The "Radical Racialist" expresses a harsh dislike of the Pikes on campus. The Radical Racialist operatives from a Black Nationalist or "Internal Colonialism" paradigm whereby the Pikes are viewed as a living legacy of racism and White supremacy that has invaded campus. In a half-heartedly joking manner, one Radical Racialist named "Sean" commented on the unfortunate phrasing of the process a new Greek organization must go through to seek official chapter status--"colonization." Sean stated, "So now they [the Pikes] have a 'colony' he said, putting his fingers up so to make "air-quote" signs around the world "colony." He continued,
 That's the truth, they are a colony, a colonizing force that is not
 welcome here. And I don't even like Black Greeks, I'd never be one,
 but these brothers that want to be Pikes or whatever you call them,
 they clearly hate themselves. They have no idea what it means to be
 Black in today's world, in today's age. So, they got something like
 a few dozen fellas in their new "colony" [he paused and laughed] ...
 well, I hope they enjoy it, because when something happens to them I
 hope they don't come running to the [black] community because they
 decided to leave us behind when they took those oaths to be
 "brothers" [again using his hands for 'air-quote' signs] with those
 White boys. Go 'head ... enjoy your new brotherhood.

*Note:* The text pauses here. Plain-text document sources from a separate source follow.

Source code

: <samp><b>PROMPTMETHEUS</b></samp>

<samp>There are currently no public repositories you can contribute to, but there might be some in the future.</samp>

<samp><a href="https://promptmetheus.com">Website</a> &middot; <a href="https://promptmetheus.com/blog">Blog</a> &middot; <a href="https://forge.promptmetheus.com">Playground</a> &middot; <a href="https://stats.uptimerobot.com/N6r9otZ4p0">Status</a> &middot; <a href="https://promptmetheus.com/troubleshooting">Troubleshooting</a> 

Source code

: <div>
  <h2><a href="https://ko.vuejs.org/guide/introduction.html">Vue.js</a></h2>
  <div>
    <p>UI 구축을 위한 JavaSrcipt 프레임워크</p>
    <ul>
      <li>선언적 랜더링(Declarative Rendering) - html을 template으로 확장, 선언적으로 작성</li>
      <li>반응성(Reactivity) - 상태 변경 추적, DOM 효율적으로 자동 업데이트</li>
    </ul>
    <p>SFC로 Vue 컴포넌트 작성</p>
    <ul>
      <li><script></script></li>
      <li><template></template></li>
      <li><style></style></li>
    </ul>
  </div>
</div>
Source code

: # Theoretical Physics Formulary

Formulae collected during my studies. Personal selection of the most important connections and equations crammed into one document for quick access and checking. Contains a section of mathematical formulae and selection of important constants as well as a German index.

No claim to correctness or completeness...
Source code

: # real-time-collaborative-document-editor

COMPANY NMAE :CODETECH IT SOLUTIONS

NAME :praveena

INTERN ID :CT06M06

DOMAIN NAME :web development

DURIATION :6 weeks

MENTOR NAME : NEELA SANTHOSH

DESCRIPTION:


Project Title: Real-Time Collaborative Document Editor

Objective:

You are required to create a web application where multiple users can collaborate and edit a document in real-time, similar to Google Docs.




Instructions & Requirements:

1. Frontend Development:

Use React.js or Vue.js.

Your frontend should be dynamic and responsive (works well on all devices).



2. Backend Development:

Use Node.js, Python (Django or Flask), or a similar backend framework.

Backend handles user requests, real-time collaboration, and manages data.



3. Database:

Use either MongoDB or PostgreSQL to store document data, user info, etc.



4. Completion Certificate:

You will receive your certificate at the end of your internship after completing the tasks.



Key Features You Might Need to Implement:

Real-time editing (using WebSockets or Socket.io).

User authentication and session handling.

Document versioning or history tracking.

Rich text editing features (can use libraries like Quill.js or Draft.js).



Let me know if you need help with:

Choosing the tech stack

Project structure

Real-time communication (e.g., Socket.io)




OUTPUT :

Another Radical Racialist named "Donna" stated, "You know they had those blackface parties and dressed up as members of the KKK. Why the hell would a guy want to be a part of that? Something is wrong with those guys--the guys that joined."

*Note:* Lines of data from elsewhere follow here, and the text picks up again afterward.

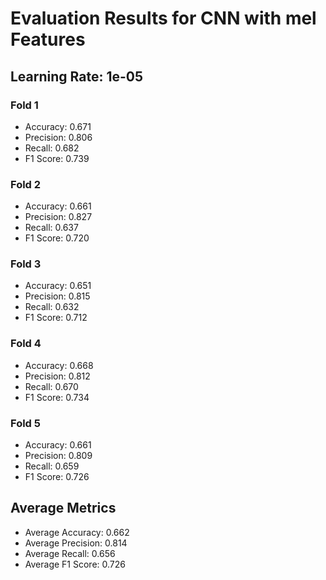 # Evaluation Results for CNN with mel Features
## Learning Rate: 1e-05

### Fold 1
- Accuracy: 0.671
- Precision: 0.806
- Recall: 0.682
- F1 Score: 0.739

### Fold 2
- Accuracy: 0.661
- Precision: 0.827
- Recall: 0.637
- F1 Score: 0.720

### Fold 3
- Accuracy: 0.651
- Precision: 0.815
- Recall: 0.632
- F1 Score: 0.712

### Fold 4
- Accuracy: 0.668
- Precision: 0.812
- Recall: 0.670
- F1 Score: 0.734

### Fold 5
- Accuracy: 0.661
- Precision: 0.809
- Recall: 0.659
- F1 Score: 0.726

## Average Metrics
- Average Accuracy: 0.662
- Average Precision: 0.814
- Average Recall: 0.656
- Average F1 Score: 0.726
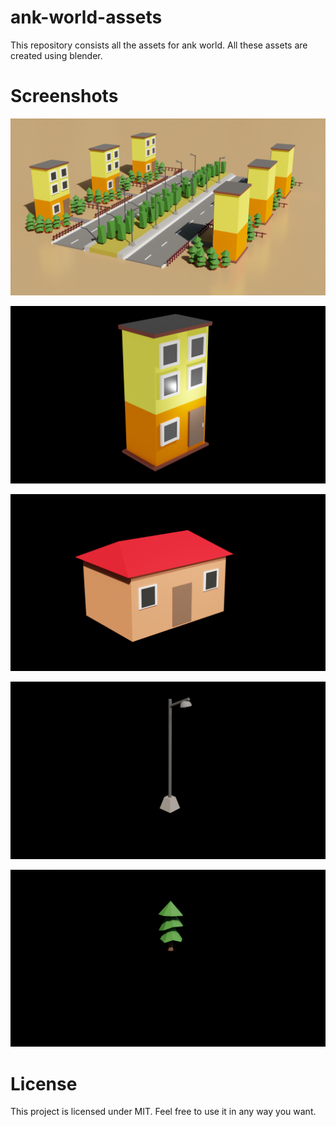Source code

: # ank-world-assets
This repository consists all the assets for ank world. All these assets are created using blender.


# Screenshots

![Housing Complex](./housing-complex/output.png "Housing Complex")

![Apartment](./buildings/apartment/Apartment.png "Apartment")

![Small House](./buildings/small-house/outpupt.png "Small House")

![Street Light](./street-light/basic/output.png "Street Light")

![Tree](./trees/pine/output.png "Tree")


# License
This project is licensed under MIT. Feel free to use it in any way you want.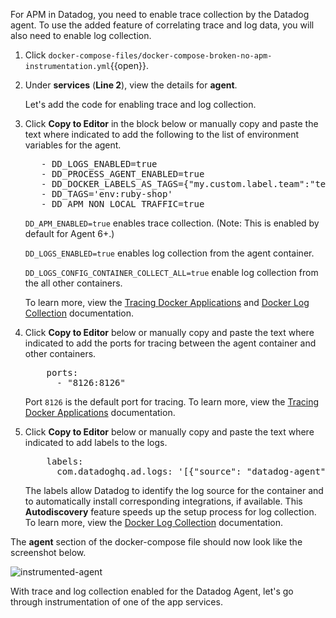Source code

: For APM in Datadog, you need to enable trace collection by the Datadog agent. To use the added feature of correlating trace and log data, you will also need to enable log collection. 

1. Click `docker-compose-files/docker-compose-broken-no-apm-instrumentation.yml`{{open}}.

2. Under **services** (**Line 2**), view the details for **agent**. <p> Let's add the code for enabling trace and log collection.

3. Click **Copy to Editor** in the block below or manually copy and paste the text where indicated to add the following to the list of environment variables for the agent.

    <pre class="file" data-filename="docker-compose-broken-no-apm-instrumentation.yml" data-target="insert" data-marker="# add agent env variables">
      - DD_LOGS_ENABLED=true
      - DD_PROCESS_AGENT_ENABLED=true
      - DD_DOCKER_LABELS_AS_TAGS={"my.custom.label.team":"team"}
      - DD_TAGS='env:ruby-shop'
      - DD_APM_NON_LOCAL_TRAFFIC=true</pre> 

    `DD_APM_ENABLED=true` enables trace collection. (Note: This is enabled by default for Agent 6+.) 
    
    `DD_LOGS_ENABLED=true` enables log collection from the agent container. <p> `DD_LOGS_CONFIG_CONTAINER_COLLECT_ALL=true` enable log collection from the all other containers. 
    
    To learn more, view the <a href="https://docs.datadoghq.com/agent/docker/?tab=standard#optional-collection-agents" target="_blank">Tracing Docker Applications</a> and <a href="https://docs.datadoghq.com/agent/docker/log/?tab=dockercompose#one-step-install-to-collect-all-the-container-logs" target="_blank">Docker Log Collection</a> documentation.

4. Click **Copy to Editor** below or manually copy and paste the text where indicated to add the ports for tracing between the agent container and other containers. 

    <pre class="file" data-filename="docker-compose-broken-no-apm-instrumentation.yml" data-target="insert" data-marker="# add agent trace port">
       ports:
         - "8126:8126"</pre> 
    
    Port `8126` is the default port for tracing. To learn more, view the <a href="https://docs.datadoghq.com/agent/docker/apm/?tab=java#tracing-from-the-host" target="_blank">Tracing Docker Applications</a> documentation. 

5. Click **Copy to Editor** below or manually copy and paste the text where indicated to add labels to the logs. 

    <pre class="file" data-filename="docker-compose-broken-no-apm-instrumentation.yml" data-target="insert" data-marker="# add agent log labels">
       labels:
         com.datadoghq.ad.logs: '[{"source": "datadog-agent", "service": "agent"}]'</pre>
    
    The labels allow Datadog to identify the log source for the container and to automatically install corresponding integrations, if available. This **Autodiscovery** feature speeds up the setup process for log collection. To learn more, view the <a href="https://docs.datadoghq.com/agent/docker/log/?tab=dockercompose#activate-log-integrations" target="_blank">Docker Log Collection</a> documentation. 

The **agent** section of the docker-compose file should now look like the screenshot below. <p> ![instrumented-agent](instrumentapp2/assets/instrumented-agent.png)

With trace and log collection enabled for the Datadog Agent, let's go through instrumentation of one of the app services.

Both Sean and Donna expressed strong sentiments that first, the Pikes were an essentially racist organization and that second, the students who joined them had some kind of identity problem with their blackness; from "hating themselves" to something being "wrong" with them. Their ideology is clearly predicated upon the philosophy of what some sociologists have called the "internal colonialism" (6) thesis.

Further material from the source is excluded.